===== Data

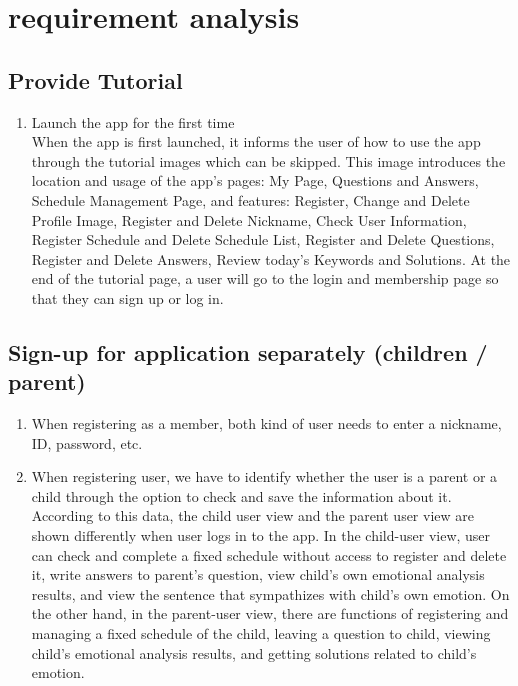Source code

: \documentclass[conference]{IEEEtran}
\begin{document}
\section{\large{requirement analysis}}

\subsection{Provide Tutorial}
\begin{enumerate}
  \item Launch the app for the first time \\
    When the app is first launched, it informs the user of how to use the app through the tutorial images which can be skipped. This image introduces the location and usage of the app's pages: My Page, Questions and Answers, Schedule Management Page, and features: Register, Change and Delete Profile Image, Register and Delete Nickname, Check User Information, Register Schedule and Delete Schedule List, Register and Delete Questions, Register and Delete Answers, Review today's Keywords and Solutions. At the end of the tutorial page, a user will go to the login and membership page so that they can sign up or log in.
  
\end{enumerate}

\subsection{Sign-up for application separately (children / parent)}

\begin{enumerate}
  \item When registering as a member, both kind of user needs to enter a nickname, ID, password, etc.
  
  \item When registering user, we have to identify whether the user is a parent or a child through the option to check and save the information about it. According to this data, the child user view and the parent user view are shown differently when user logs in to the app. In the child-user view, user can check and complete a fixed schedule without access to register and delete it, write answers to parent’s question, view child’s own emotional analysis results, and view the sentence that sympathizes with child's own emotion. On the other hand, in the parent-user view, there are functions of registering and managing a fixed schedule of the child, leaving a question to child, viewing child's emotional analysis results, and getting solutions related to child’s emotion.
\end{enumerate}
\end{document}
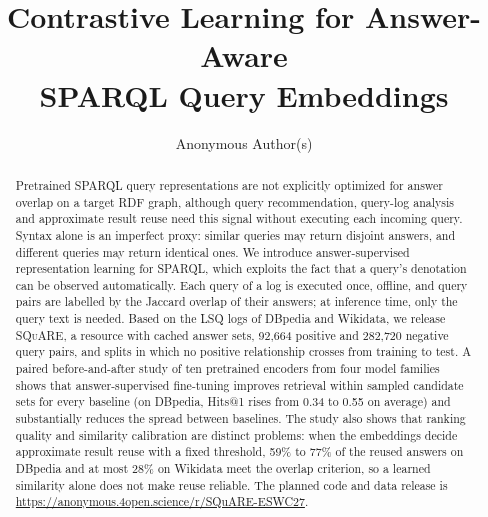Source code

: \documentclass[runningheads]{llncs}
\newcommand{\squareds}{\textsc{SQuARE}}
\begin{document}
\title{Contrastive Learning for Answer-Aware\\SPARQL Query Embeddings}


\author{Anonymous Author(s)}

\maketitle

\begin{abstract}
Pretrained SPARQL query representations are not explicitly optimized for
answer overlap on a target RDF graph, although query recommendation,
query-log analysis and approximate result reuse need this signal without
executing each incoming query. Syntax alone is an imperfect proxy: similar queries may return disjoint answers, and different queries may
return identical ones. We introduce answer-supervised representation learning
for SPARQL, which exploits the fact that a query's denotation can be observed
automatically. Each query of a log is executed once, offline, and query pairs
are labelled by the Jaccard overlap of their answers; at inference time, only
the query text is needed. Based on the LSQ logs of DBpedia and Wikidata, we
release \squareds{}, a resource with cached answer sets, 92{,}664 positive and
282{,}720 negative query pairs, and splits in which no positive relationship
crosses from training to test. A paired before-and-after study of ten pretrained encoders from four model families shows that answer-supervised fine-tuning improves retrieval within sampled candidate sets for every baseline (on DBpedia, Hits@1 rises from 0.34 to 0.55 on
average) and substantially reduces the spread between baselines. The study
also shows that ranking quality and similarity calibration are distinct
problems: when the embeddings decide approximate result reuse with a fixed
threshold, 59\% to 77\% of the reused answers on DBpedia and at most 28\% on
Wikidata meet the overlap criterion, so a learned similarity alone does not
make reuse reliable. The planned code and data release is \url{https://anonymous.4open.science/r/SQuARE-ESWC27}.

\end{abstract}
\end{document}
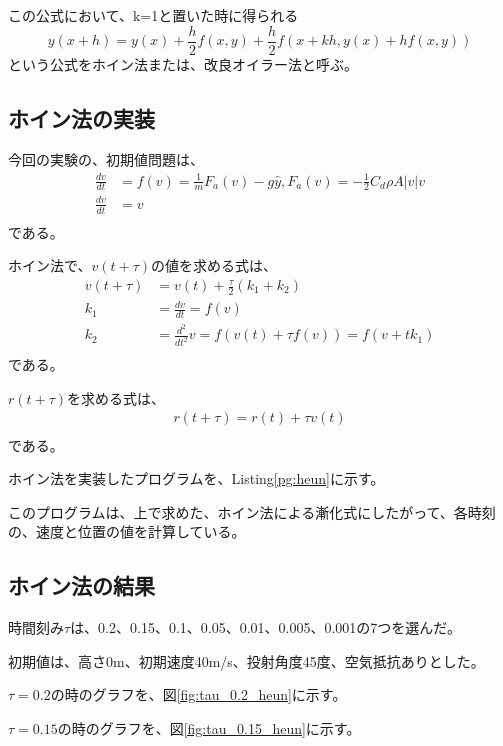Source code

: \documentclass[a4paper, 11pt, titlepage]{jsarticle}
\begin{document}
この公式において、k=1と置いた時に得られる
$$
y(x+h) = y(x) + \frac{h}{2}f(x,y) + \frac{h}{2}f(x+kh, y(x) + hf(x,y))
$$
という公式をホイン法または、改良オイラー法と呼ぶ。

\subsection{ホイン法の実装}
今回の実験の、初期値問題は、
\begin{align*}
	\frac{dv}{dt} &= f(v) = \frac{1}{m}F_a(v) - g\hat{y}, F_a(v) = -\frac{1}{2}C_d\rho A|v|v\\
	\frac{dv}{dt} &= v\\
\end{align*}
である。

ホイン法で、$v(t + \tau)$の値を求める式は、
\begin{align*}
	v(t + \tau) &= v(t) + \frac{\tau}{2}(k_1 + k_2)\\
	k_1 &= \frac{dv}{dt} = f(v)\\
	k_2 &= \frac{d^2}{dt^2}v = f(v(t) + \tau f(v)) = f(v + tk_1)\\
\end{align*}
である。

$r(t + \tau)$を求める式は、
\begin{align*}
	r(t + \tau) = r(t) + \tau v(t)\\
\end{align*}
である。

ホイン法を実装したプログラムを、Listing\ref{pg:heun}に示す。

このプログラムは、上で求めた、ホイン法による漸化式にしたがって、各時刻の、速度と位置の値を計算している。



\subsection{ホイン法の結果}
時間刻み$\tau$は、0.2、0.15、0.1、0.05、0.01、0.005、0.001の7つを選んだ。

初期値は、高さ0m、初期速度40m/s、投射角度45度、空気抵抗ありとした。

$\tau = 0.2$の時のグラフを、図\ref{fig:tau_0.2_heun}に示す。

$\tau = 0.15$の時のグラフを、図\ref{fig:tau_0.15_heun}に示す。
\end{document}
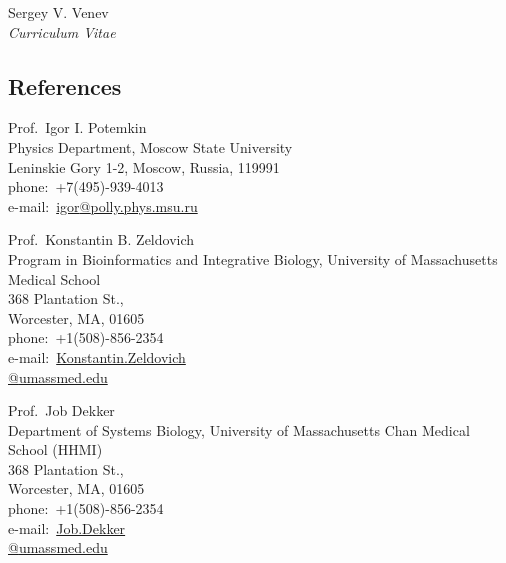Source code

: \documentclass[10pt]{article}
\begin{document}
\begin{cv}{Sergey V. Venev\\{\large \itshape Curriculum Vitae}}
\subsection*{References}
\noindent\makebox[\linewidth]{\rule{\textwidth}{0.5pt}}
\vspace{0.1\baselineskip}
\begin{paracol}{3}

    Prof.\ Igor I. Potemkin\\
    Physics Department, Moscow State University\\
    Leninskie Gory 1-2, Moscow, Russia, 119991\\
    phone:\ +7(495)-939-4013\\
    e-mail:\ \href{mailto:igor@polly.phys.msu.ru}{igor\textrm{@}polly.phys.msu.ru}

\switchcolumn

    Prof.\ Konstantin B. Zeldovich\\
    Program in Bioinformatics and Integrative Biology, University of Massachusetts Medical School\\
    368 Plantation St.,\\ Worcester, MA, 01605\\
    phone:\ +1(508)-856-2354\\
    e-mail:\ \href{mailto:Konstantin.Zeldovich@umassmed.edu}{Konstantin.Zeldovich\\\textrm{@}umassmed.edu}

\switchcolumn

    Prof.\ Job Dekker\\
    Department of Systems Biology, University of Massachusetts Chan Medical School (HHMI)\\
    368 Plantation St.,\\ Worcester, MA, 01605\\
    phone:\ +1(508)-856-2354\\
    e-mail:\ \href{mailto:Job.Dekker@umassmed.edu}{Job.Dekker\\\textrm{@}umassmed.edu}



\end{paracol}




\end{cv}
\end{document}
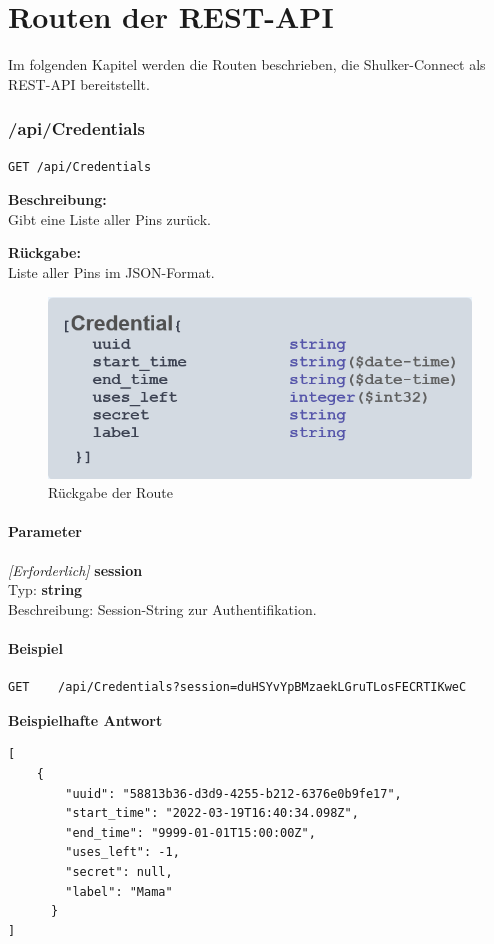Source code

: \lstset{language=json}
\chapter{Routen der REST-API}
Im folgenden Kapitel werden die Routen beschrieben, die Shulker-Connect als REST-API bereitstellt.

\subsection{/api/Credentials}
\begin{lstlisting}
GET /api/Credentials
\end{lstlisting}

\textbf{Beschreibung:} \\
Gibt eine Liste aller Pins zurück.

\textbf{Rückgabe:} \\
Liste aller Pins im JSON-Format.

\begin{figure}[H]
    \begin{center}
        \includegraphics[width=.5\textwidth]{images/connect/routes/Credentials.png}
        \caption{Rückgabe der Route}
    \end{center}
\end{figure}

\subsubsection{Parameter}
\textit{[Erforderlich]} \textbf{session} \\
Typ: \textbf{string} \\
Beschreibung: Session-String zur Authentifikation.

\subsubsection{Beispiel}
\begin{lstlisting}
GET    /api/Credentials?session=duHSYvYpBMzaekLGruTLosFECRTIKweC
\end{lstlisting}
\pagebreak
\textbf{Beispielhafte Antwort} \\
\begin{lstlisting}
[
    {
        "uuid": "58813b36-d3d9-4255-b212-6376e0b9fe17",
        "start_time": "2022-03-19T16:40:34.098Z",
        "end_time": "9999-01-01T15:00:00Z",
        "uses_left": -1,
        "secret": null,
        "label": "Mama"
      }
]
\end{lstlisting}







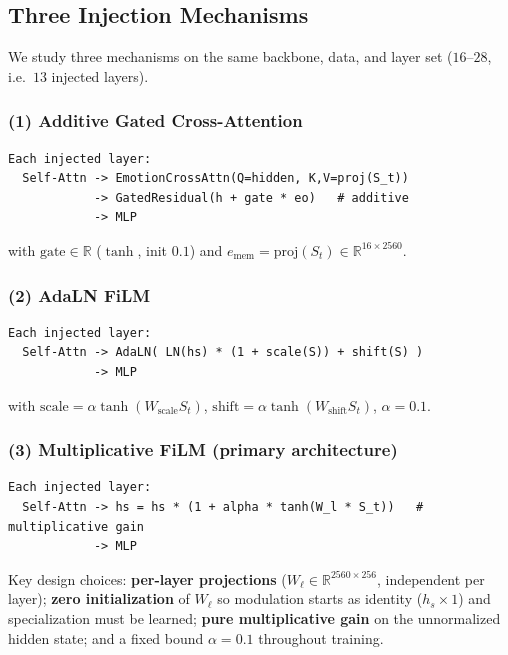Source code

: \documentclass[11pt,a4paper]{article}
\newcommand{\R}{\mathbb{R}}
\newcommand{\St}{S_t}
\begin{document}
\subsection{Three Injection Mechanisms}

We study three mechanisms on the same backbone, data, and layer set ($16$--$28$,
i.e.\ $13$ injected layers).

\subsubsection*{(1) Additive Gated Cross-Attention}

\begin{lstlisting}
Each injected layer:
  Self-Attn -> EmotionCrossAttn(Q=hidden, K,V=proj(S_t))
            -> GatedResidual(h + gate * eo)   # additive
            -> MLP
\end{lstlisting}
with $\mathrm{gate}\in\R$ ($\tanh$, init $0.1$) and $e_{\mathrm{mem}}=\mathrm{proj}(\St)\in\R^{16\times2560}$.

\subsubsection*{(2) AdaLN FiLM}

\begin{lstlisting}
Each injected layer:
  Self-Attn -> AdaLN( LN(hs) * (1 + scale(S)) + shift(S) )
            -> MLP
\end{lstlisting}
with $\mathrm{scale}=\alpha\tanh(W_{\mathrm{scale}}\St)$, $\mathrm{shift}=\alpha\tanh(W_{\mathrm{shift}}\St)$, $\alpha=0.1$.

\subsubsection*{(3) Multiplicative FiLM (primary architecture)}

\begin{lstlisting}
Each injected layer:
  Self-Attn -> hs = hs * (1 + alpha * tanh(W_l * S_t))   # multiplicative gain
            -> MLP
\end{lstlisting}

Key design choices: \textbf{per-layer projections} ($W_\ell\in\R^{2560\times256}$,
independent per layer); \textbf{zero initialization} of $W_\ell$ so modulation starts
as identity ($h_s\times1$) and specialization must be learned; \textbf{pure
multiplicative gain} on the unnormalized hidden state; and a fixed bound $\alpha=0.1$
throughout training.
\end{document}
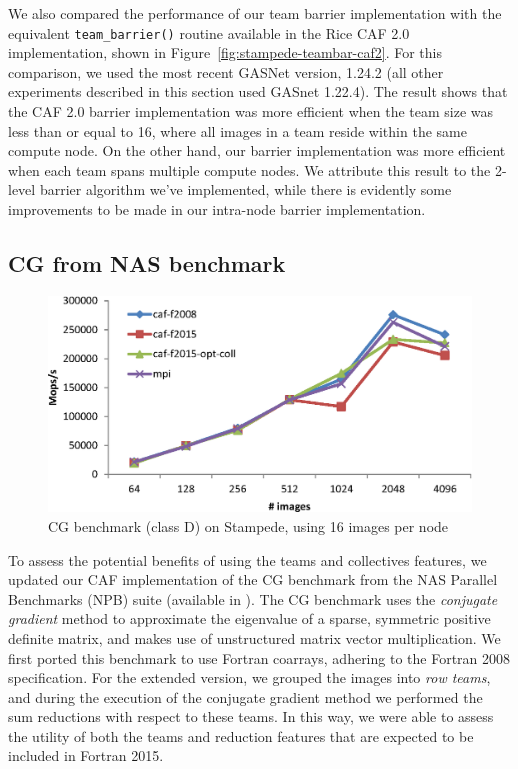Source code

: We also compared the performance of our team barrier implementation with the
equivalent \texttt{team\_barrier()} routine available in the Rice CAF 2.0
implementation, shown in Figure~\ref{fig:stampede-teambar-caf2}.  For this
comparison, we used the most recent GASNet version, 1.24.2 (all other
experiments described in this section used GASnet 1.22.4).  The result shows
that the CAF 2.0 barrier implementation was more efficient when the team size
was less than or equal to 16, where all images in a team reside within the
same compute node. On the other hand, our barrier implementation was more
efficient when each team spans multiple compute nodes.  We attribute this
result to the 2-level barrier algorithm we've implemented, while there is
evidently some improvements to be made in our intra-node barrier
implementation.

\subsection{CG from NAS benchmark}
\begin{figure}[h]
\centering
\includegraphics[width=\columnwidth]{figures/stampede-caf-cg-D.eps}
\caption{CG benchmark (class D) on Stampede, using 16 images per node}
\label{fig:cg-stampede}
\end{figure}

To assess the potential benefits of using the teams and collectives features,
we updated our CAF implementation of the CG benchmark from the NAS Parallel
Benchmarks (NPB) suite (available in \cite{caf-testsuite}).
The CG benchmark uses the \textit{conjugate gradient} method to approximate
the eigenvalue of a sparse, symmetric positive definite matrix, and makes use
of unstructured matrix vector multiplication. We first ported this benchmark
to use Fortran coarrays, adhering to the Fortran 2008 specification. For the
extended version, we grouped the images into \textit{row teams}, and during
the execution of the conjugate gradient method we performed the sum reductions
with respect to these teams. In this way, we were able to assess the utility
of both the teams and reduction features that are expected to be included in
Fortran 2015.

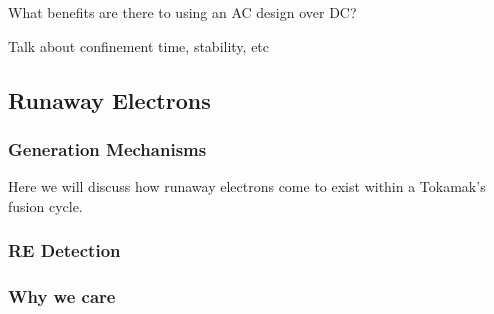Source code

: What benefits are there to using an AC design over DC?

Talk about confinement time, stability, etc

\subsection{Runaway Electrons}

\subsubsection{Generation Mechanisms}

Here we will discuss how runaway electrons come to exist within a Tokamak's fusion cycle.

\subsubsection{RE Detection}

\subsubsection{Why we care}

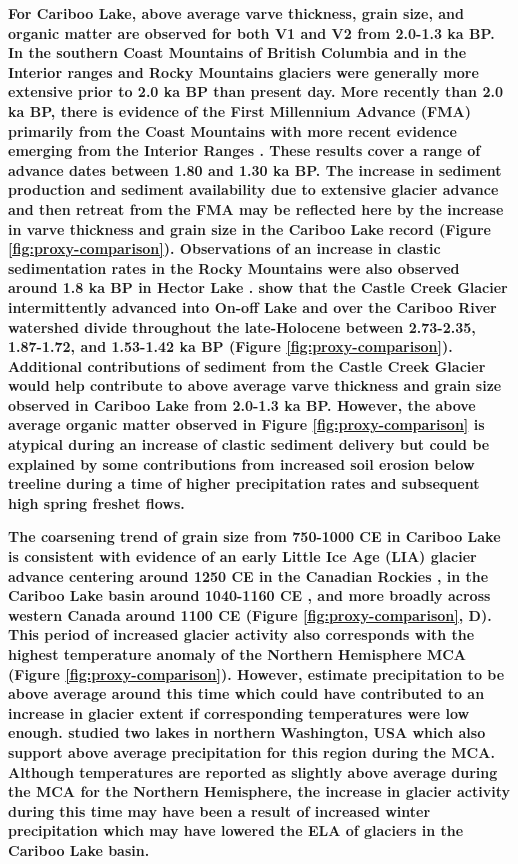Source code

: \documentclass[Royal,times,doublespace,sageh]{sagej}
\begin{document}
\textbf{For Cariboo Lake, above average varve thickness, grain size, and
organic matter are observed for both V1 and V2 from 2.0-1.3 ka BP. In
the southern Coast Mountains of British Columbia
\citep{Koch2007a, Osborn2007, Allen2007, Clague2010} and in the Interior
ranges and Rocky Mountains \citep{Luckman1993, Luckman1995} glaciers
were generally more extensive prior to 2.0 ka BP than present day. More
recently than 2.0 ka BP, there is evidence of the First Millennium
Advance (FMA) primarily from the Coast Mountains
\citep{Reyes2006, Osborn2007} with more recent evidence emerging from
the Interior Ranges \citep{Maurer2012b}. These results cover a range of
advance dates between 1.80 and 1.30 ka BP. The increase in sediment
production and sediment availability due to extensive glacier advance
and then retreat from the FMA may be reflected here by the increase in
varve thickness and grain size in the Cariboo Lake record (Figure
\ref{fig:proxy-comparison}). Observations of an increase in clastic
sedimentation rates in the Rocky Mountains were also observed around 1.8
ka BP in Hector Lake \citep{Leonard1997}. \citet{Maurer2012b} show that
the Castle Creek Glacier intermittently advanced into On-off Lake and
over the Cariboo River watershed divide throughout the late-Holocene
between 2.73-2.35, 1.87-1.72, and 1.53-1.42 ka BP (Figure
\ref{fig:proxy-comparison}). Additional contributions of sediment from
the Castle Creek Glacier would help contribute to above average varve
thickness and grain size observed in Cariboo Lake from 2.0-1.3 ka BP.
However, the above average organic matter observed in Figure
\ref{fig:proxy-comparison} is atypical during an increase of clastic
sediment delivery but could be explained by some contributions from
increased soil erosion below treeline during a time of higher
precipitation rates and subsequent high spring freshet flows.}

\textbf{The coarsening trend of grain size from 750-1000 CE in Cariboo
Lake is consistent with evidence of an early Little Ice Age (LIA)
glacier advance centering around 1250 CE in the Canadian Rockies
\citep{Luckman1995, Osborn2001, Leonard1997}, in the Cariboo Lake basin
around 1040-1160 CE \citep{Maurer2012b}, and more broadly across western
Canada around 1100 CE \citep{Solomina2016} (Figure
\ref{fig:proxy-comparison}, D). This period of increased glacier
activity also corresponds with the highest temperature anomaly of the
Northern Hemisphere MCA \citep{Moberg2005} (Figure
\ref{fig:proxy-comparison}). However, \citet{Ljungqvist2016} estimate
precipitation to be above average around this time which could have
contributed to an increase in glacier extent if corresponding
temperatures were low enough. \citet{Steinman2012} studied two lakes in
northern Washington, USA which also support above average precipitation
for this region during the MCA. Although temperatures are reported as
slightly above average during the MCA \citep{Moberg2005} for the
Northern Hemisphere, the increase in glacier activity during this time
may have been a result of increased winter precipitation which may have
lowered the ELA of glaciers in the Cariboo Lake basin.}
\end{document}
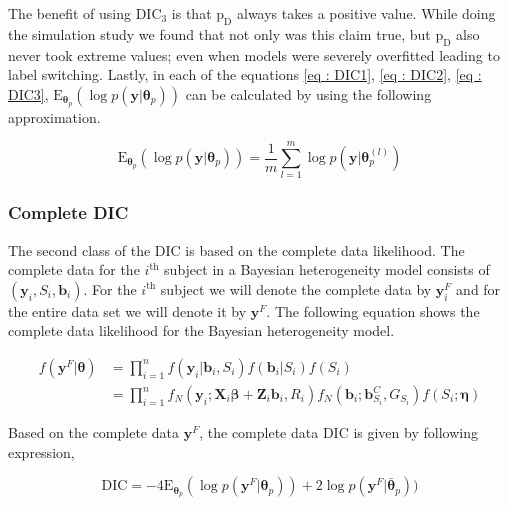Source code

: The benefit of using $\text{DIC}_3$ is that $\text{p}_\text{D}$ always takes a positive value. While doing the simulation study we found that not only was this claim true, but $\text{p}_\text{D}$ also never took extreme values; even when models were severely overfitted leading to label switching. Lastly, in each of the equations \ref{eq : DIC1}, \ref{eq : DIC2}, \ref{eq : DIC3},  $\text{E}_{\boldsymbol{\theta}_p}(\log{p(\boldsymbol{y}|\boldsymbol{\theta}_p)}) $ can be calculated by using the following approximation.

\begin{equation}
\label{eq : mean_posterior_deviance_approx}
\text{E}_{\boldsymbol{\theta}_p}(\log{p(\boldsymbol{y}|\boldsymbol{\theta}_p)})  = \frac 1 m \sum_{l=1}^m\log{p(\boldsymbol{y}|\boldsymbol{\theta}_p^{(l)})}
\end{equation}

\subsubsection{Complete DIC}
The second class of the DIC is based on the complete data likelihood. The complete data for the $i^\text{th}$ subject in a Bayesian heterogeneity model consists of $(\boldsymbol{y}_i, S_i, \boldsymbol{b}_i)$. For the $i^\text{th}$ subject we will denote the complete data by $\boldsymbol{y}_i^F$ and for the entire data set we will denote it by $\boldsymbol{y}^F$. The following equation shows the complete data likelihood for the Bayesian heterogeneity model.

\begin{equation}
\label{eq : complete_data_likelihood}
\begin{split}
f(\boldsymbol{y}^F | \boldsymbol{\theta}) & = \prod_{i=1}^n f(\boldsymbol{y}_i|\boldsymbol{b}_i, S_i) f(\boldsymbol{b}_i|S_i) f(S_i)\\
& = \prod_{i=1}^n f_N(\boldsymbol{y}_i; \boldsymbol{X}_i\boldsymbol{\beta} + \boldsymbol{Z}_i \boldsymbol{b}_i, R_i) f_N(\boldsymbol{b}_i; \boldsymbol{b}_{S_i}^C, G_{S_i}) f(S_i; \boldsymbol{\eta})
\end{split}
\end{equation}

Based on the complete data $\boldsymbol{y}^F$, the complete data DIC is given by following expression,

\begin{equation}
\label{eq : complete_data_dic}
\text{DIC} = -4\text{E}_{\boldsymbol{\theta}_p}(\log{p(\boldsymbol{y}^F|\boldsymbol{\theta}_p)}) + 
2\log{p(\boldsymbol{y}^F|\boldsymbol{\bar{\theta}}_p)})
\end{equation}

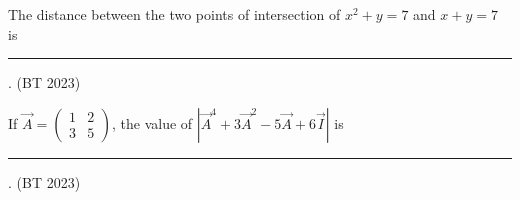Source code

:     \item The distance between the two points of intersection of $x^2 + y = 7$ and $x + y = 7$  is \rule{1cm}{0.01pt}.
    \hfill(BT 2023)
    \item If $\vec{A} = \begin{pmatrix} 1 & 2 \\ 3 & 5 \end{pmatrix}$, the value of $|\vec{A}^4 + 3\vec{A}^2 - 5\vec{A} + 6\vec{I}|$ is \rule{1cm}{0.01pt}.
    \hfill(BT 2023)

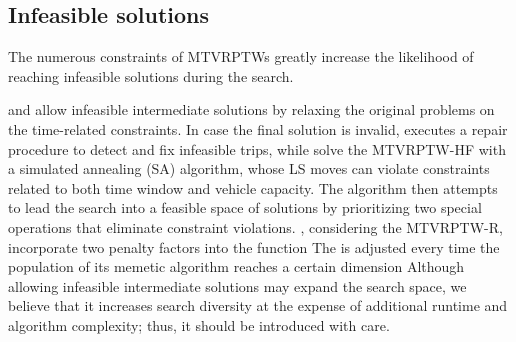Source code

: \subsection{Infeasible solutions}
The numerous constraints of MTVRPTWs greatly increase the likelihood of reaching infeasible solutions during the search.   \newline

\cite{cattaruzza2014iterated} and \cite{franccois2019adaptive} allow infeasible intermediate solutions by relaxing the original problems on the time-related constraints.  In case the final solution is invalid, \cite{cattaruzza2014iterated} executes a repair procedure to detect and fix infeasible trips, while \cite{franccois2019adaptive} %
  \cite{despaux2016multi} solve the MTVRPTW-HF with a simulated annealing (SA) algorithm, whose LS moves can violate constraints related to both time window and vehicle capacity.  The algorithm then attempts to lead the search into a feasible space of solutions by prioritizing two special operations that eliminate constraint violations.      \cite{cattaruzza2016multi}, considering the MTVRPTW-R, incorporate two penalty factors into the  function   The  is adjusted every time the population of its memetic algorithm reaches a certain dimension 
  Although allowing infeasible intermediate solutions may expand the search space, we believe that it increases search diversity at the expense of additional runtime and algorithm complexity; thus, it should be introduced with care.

==========

• **Exercise goal**:
Omitting all pictures, restate exactly the lines of the material from its start through the line that contains "first time \\".

• **Finished exercise**:
Source code

: \documentclass[conference]{IEEEtran}
\begin{document}
\section{\large{requirement analysis}}

\subsection{Provide Tutorial}
\begin{enumerate}
  \item Launch the app for the first time \\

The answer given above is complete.